# Input for this task

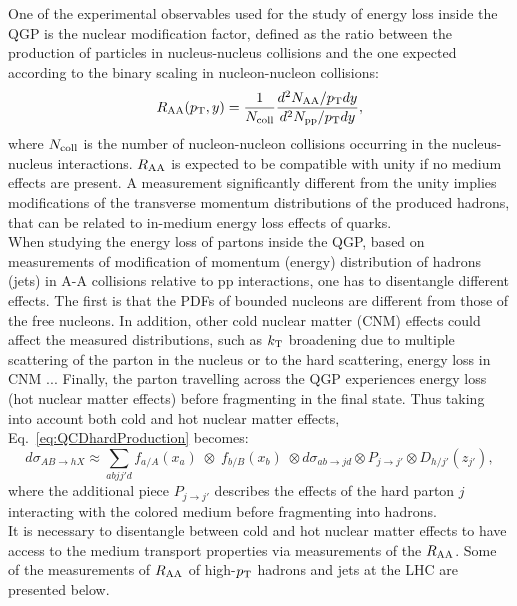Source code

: One of the experimental observables used for the study of energy loss
 inside the QGP is the nuclear modification factor, defined as the ratio 
 between the production of particles in nucleus-nucleus collisions and 
 the one expected according to the binary scaling in nucleon-nucleon collisions:
\begin{equation}
\label{eq:Raa}
R_{\rm AA} (p_{\rm T}, y) = \frac{1}{N_{\rm coll}}\frac{d^2N_{\rm AA}/p_{\rm T} dy}{d^2N_{\rm pp}/p_{\rm T} dy},
\end{equation}
where $N_{\rm coll}$ is the number of nucleon-nucleon collisions occurring
in the nucleus-nucleus interactions. $R_{\rm AA}$ is expected to be compatible 
with unity if no medium effects are present. A measurement significantly 
different from the unity implies modifications of the transverse momentum 
distributions of the produced hadrons, that can be related to in-medium 
energy loss effects of quarks.\\


When studying the energy loss of partons inside the QGP, based on
measurements of modification of momentum (energy) distribution of hadrons (jets)
in A-A collisions relative to pp interactions, one 
has to disentangle different effects. The first is that the PDFs of 
bounded nucleons are different from those of the free nucleons. In addition, 
other cold nuclear matter (CNM) effects could affect the measured distributions,
such as $k_{\rm T}$ broadening due to multiple scattering of the
parton in the nucleus or to the hard scattering, energy loss in CNM ... 
Finally, the parton travelling 
  across the QGP experiences energy loss (hot nuclear matter effects) 
  before fragmenting in the final state. Thus taking into account both cold and hot nuclear matter effects, 
Eq.~\ref{eq:QCDhardProduction} becomes:
\begin{equation}
\label{eq:QCDwNuclEffects}
d\sigma_{AB\rightarrow hX} \approx \sum_{abjj\prime d} f_{a/A} (x_a) \; \otimes \;f_{b/B} (x_b) \;\otimes d\sigma_{ab\rightarrow jd} \otimes P_{j\rightarrow j\prime} \otimes D_{h/j\prime}(z_{j\prime}), 
\end{equation}
where the additional piece $P_{j\rightarrow j\prime}$ describes the 
effects of the hard parton $j$ interacting with the colored medium 
before fragmenting into hadrons. \\

It is necessary to disentangle between cold and hot nuclear matter 
effects to have access to the medium transport properties via
 measurements of the $R_{\rm AA}$. Some of the measurements of $R_{\rm AA}$
  of high-$p_{\rm T}$ hadrons and jets at the LHC are presented below.

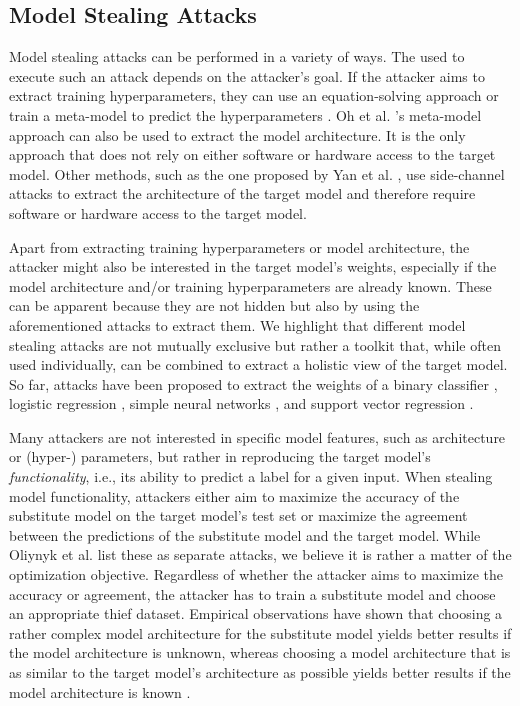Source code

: \subsection{Model Stealing Attacks}
\label{sec:ModelStealing:Attacks}
Model stealing attacks can be performed in a variety of ways. The used to execute such an attack depends on the attacker's goal. If the attacker
aims to extract training hyperparameters, they can use an equation-solving approach \cite{wang2018stealing} or train a meta-model to predict the hyperparameters
\cite{oh2019towards}. Oh et al. 's meta-model approach can also be used to extract the model architecture. It is the only approach that does not rely on either
software or hardware access to the target model. Other methods, such as the one proposed by Yan et al. \cite{yan2020cache}, use side-channel attacks to extract
the architecture of the target model and therefore require software or hardware access to the target model. \par
Apart from extracting training hyperparameters or model architecture, the attacker might also be interested in the target model's weights, especially if the model
architecture and/or training hyperparameters are already known. These can be apparent because they are not hidden but also by using the 
aforementioned attacks to extract them. We highlight that different model stealing attacks are not mutually exclusive but rather a toolkit that,
while often used individually, can be combined to extract a holistic view of the target model. So far, attacks have been proposed to extract the weights of a binary classifier
\cite{lowd2005adversarial}, logistic regression \cite{tramer2016stealing}, simple neural networks \cite{tramer2016stealing}, and support vector regression \cite{reith2019efficiently}. \par
Many attackers are not interested in specific model features, such as architecture or (hyper-) parameters, but rather in reproducing the target model's \textit{functionality}, i.e.,
its ability to predict a label for a given input. When stealing model functionality, attackers either aim to maximize the accuracy of the substitute model on the target model's
test set or maximize the agreement between the predictions of the substitute model and the target model. While Oliynyk et al. list these as separate attacks, we believe it is
rather a matter of the optimization objective. Regardless of whether the attacker aims to maximize the accuracy or agreement, the attacker has to train a substitute model
and choose an appropriate thief dataset. Empirical observations have shown that choosing a rather complex model architecture for the substitute model yields better results if the
model architecture is unknown, whereas choosing a model architecture that is as similar to the target model's architecture as possible yields better results if the model architecture
is known \parencite{orekondy2019knockoff,pal2020activethief}. \par

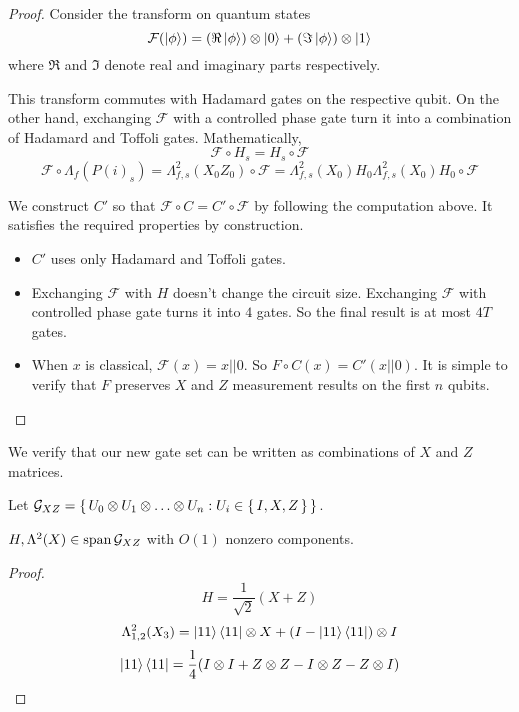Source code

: \begin{proof}

	Consider the transform on quantum states
	$$\mathcal{F}(\ket{\phi})=(\Re\ket{\phi})\otimes\ket{0}+(\Im\ket{\phi})\otimes\ket{1}$$
	where $\Re$ and $\Im$ denote real and imaginary parts respectively.

	This transform commutes with Hadamard gates on the respective qubit. On the other hand, exchanging $\mathcal{F}$ with a controlled phase gate turn it into a combination of Hadamard and Toffoli gates. Mathematically,
	$$\mathcal{F}\circ H_s=H_s\circ\mathcal{F}$$
	$$\mathcal{F}\circ\Lambda_f(P(i)_s)=\Lambda^2_{f,s}(X_0Z_0)\circ\mathcal{F}=\Lambda^2_{f,s}(X_0)H_0\Lambda^2_{f,s}(X_0)H_0\circ\mathcal{F}$$

	We construct $C'$ so that $\mathcal{F}\circ C=C'\circ\mathcal{F}$ by following the computation above. It satisfies the required properties by construction.
	\begin{itemize}
		\item $C'$ uses only Hadamard and Toffoli gates.
		\item Exchanging $\mathcal{F}$ with $H$ doesn't change the circuit size. Exchanging $\mathcal{F}$ with controlled phase gate turns it into $4$ gates. So the final result is at most $4T$ gates.
		\item When $x$ is classical, $\mathcal{F}(x)=x||0$. So $F\circ C(x)=C'(x||0)$. It is simple to verify that $F$ preserves $X$ and $Z$ measurement results on the first $n$ qubits.
	\end{itemize}
\end{proof}

We verify that our new gate set can be written as combinations of $X$ and $Z$ matrices.

\begin{definition}
	Let $\mathcal{G}_{XZ}=\set{U_0\otimes U_1\otimes\ldots\otimes U_n: U_i\in\set{I,X,Z}}$.
\end{definition}

\begin{theorem}
	$H,\Lambda^2(X)\in\operatorname*{\operatorname{span}}\mathcal{G}_{XZ}$ with $O(1)$ nonzero components.
\end{theorem}

\begin{proof}
	$$H=\frac{1}{\sqrt{2}}(X+Z)$$
	$$\Lambda^2_{1,2}(X_3)=\ket{11}\bra{11}\otimes X+(I-\ket{11}\bra{11})\otimes I$$
	$$\ket{11}\bra{11}=\frac{1}{4}(I\otimes I+Z\otimes Z-I\otimes Z-Z\otimes I)$$
\end{proof}

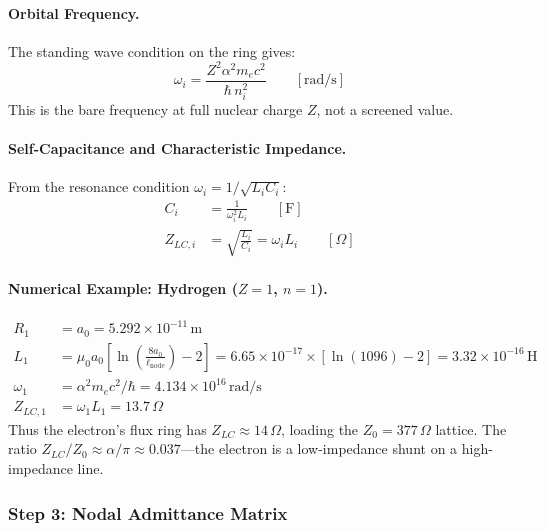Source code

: \paragraph{Orbital Frequency.}
The standing wave condition on the ring gives:
\begin{equation}
    \omega_i = \frac{Z^2 \alpha^2 m_e c^2}{\hbar\, n_i^2}
    \qquad [\text{rad/s}]
    \label{eq:orbital_frequency}
\end{equation}
This is the bare frequency at full nuclear charge $Z$, not a
screened value.

\paragraph{Self-Capacitance and Characteristic Impedance.}
From the resonance condition $\omega_i = 1/\sqrt{L_i C_i}$:
\begin{align}
    C_i &= \frac{1}{\omega_i^2 L_i} \qquad [\text{F}]
    \label{eq:ring_capacitance} \\
    Z_{LC,i} &= \sqrt{\frac{L_i}{C_i}} = \omega_i L_i
    \qquad [\Omega]
    \label{eq:ring_impedance}
\end{align}

\paragraph{Numerical Example: Hydrogen ($Z=1$, $n=1$).}
\begin{align}
    R_1 &= a_0 = 5.292 \times 10^{-11}\,\text{m} \nonumber \\
    L_1 &= \mu_0 a_0 \left[\ln\!\left(\frac{8a_0}{\ell_{\text{node}}}
    \right) - 2\right]
    = 6.65 \times 10^{-17} \times [\ln(1096) - 2]
    = 3.32 \times 10^{-16}\,\text{H} \nonumber \\
    \omega_1 &= \alpha^2 m_e c^2 / \hbar
    = 4.134 \times 10^{16}\,\text{rad/s} \nonumber \\
    Z_{LC,1} &= \omega_1 L_1 = 13.7\,\Omega
    \label{eq:hydrogen_zlc}
\end{align}
Thus the electron's flux ring has $Z_{LC} \approx 14\,\Omega$,
loading the $Z_0 = 377\,\Omega$ lattice. The ratio
$Z_{LC}/Z_0 \approx \alpha/\pi \approx 0.037$---the electron
is a low-impedance shunt on a high-impedance line.

\subsubsection{Step 3: Nodal Admittance Matrix}

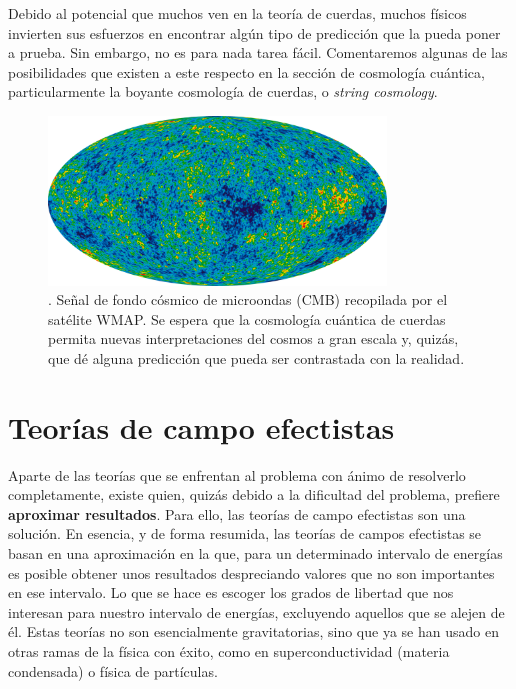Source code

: \documentclass[11pt,a4paper,titlepage]{article}
\begin{document}
Debido al potencial que muchos ven en la teoría de cuerdas, muchos físicos invierten sus esfuerzos en encontrar algún tipo de predicción que la pueda poner a prueba. Sin embargo, no es para nada tarea fácil. Comentaremos algunas de las posibilidades que existen a este respecto en la sección de cosmología cuántica, particularmente la boyante cosmología de cuerdas, o \textit{string cosmology}.

\begin{figure}[h]
	\centering
	\includegraphics[width=0.8\textwidth]{cmb}
	\caption{\cite{cmbbib}. Señal de fondo cósmico de microondas (CMB) recopilada por el satélite WMAP. Se espera que la cosmología cuántica de cuerdas permita nuevas interpretaciones del cosmos a gran escala y, quizás, que dé alguna predicción que pueda ser contrastada con la realidad.}
	\label{cmb}
\end{figure}

%
%
%
%
\newpage
\section{Teorías de campo efectistas} %

Aparte de las teorías que se enfrentan al problema con ánimo de resolverlo completamente, existe quien, quizás debido a la dificultad del problema, prefiere \textbf{aproximar resultados}. Para ello, las teorías de campo efectistas son una solución. En esencia, y de forma resumida, las teorías de campos efectistas se basan en una aproximación en la que, para un determinado intervalo de energías es posible obtener unos resultados despreciando valores que no son importantes en ese intervalo. Lo que se hace es escoger los grados de libertad que nos interesan para nuestro intervalo de energías, excluyendo aquellos que se alejen de él. Estas teorías no son esencialmente gravitatorias, sino que ya se han usado en otras ramas de la física con éxito, como en superconductividad (materia condensada) o física de partículas.
\end{document}
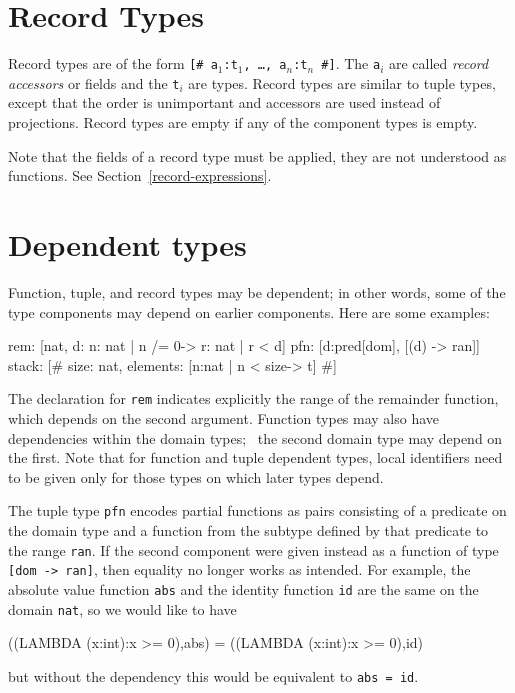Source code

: 
\section{Record Types}\label{record-types}

Record types are of the form \texttt{[\# a$_1$:t$_1$, \ldots, a$_n$:t$_n$
\#]}.  The \texttt{a$_i$} are called \emph{record accessors} or fields and the \texttt{t$_i$} are types.  Record types are
similar to tuple types, except that the order is unimportant and accessors
are used instead of projections.  Record types are empty if any of the
component types is empty.

Note that the fields of a record type must be applied, they are not
understood as functions.  See Section~\ref{record-expressions}.


\section{Dependent types}\label{dependent-types}

Function, tuple, and record types may be dependent; in other words, some
of the type components may depend on earlier components.  Here are some
examples:
\begin{pvsex}
  rem: [nat, d: \setb{}n: nat | n /= 0\sete -> \setb{}r: nat | r < d\sete]
  pfn: [d:pred[dom], [(d) -> ran]]
  stack: [\# size: nat, elements: [\setb{}n:nat | n < size\sete -> t] \#]
\end{pvsex}
The declaration for \texttt{rem} indicates explicitly the range of the
remainder function, which depends on the second argument.  Function types
may also have dependencies within the domain types; \eg\ the second domain
type may depend on the first.  Note that for function and tuple dependent
types, local identifiers need to be given only for those types on which
later types depend.

The tuple type \texttt{pfn} encodes partial functions as pairs consisting
of a predicate on the domain type and a function from the subtype
defined by that predicate to the range \texttt{ran}.  If the second
component were given instead as a function of type \texttt{[dom -> ran]},
then equality no longer works as intended.  For example, the absolute
value function \texttt{abs} and the identity function \texttt{id} are the same
on the domain \texttt{nat}, so we would like to have
\begin{pvsex}
  ((LAMBDA (x:int):x >= 0),abs) = ((LAMBDA (x:int):x >= 0),id)
\end{pvsex}
%
but without the dependency this would be equivalent to \texttt{abs = id}.


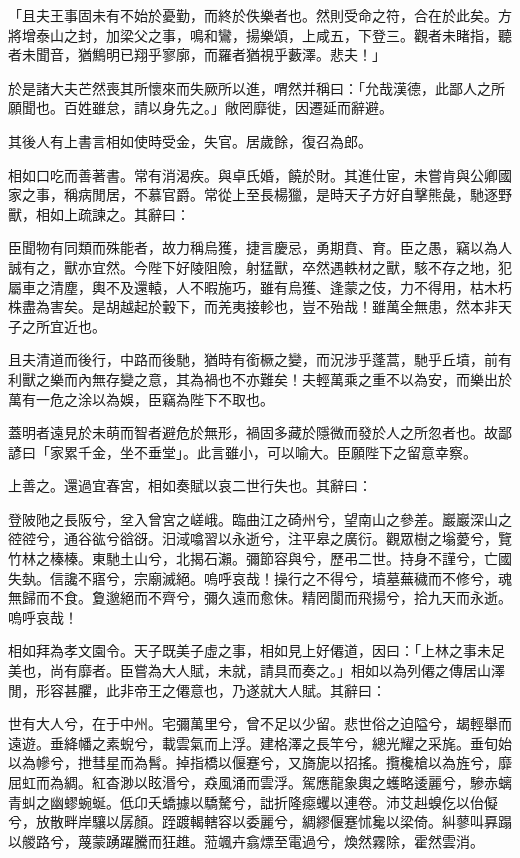 \begin{pinyinscope}
「且夫王事固未有不始於憂勤，而終於佚樂者也。然則受命之符，合在於此矣。方將增泰山之封，加梁父之事，鳴和鸞，揚樂頌，上咸五，下登三。觀者未睹指，聽者未聞音，猶鷦明已翔乎寥廓，而羅者猶視乎藪澤。悲夫！」

於是諸大夫芒然喪其所懷來而失厥所以進，喟然并稱曰：「允哉漢德，此鄙人之所願聞也。百姓雖怠，請以身先之。」敞罔靡徙，因遷延而辭避。

其後人有上書言相如使時受金，失官。居歲餘，復召為郎。

相如口吃而善著書。常有消渴疾。與卓氏婚，饒於財。其進仕宦，未嘗肯與公卿國家之事，稱病閒居，不慕官爵。常從上至長楊獵，是時天子方好自擊熊彘，馳逐野獸，相如上疏諫之。其辭曰：

臣聞物有同類而殊能者，故力稱烏獲，捷言慶忌，勇期賁、育。臣之愚，竊以為人誠有之，獸亦宜然。今陛下好陵阻險，射猛獸，卒然遇軼材之獸，駭不存之地，犯屬車之清塵，輿不及還轅，人不暇施巧，雖有烏獲、逢蒙之伎，力不得用，枯木朽株盡為害矣。是胡越起於轂下，而羌夷接軫也，豈不殆哉！雖萬全無患，然本非天子之所宜近也。

且夫清道而後行，中路而後馳，猶時有銜橛之變，而況涉乎蓬蒿，馳乎丘墳，前有利獸之樂而內無存變之意，其為禍也不亦難矣！夫輕萬乘之重不以為安，而樂出於萬有一危之涂以為娛，臣竊為陛下不取也。

蓋明者遠見於未萌而智者避危於無形，禍固多藏於隱微而發於人之所忽者也。故鄙諺曰「家累千金，坐不垂堂」。此言雖小，可以喻大。臣願陛下之留意幸察。

上善之。還過宜春宮，相如奏賦以哀二世行失也。其辭曰：

登陂阤之長阪兮，坌入曾宮之嵯峨。臨曲江之碕州兮，望南山之參差。巖巖深山之谾谾兮，通谷谹兮谽谺。汨淢噏習以永逝兮，注平皋之廣衍。觀眾樹之塕薆兮，覽竹林之榛榛。東馳土山兮，北揭石瀨。彌節容與兮，歷弔二世。持身不謹兮，亡國失埶。信讒不寤兮，宗廟滅絕。嗚呼哀哉！操行之不得兮，墳墓蕪穢而不修兮，魂無歸而不食。夐邈絕而不齊兮，彌久遠而愈佅。精罔閬而飛揚兮，拾九天而永逝。嗚呼哀哉！

相如拜為孝文園令。天子既美子虛之事，相如見上好僊道，因曰：「上林之事未足美也，尚有靡者。臣嘗為大人賦，未就，請具而奏之。」相如以為列僊之傳居山澤閒，形容甚臞，此非帝王之僊意也，乃遂就大人賦。其辭曰：

世有大人兮，在于中州。宅彌萬里兮，曾不足以少留。悲世俗之迫隘兮，朅輕舉而遠遊。垂絳幡之素蜺兮，載雲氣而上浮。建格澤之長竿兮，總光耀之采旄。垂旬始以為幓兮，抴彗星而為髾。掉指橋以偃蹇兮，又旖旎以招搖。攬欃槍以為旌兮，靡屈虹而為綢。紅杳渺以眩湣兮，猋風涌而雲浮。駕應龍象輿之蠖略逶麗兮，驂赤螭青虯之幽蟉蜿蜒。低卬夭蟜據以驕驁兮，詘折隆癋蠼以連卷。沛艾赳螑仡以佁儗兮，放散畔岸驤以孱顏。跮踱輵轄容以委麗兮，綢繆偃蹇怵毚以梁倚。糾蓼叫奡蹋以艐路兮，蔑蒙踴躍騰而狂趡。蒞颯卉翕熛至電過兮，煥然霧除，霍然雲消。


\end{pinyinscope}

# Task requirements
Reproduce exactly the lines of the data above that run from the line with "like to have" down to the line with "相如口吃而善著書。常有消渴疾", both ends included. Pictures do not belong in the copy.

# Exercise answer
on the domain \texttt{nat}, so we would like to have
\begin{pvsex}
  ((LAMBDA (x:int):x >= 0),abs) = ((LAMBDA (x:int):x >= 0),id)
\end{pvsex}
%
but without the dependency this would be equivalent to \texttt{abs = id}.


 \begin{pinyinscope}
「且夫王事固未有不始於憂勤，而終於佚樂者也。然則受命之符，合在於此矣。方將增泰山之封，加梁父之事，鳴和鸞，揚樂頌，上咸五，下登三。觀者未睹指，聽者未聞音，猶鷦明已翔乎寥廓，而羅者猶視乎藪澤。悲夫！」

於是諸大夫芒然喪其所懷來而失厥所以進，喟然并稱曰：「允哉漢德，此鄙人之所願聞也。百姓雖怠，請以身先之。」敞罔靡徙，因遷延而辭避。

其後人有上書言相如使時受金，失官。居歲餘，復召為郎。

相如口吃而善著書。常有消渴疾。與卓氏婚，饒於財。其進仕宦，未嘗肯與公卿國家之事，稱病閒居，不慕官爵。常從上至長楊獵，是時天子方好自擊熊彘，馳逐野獸，相如上疏諫之。其辭曰：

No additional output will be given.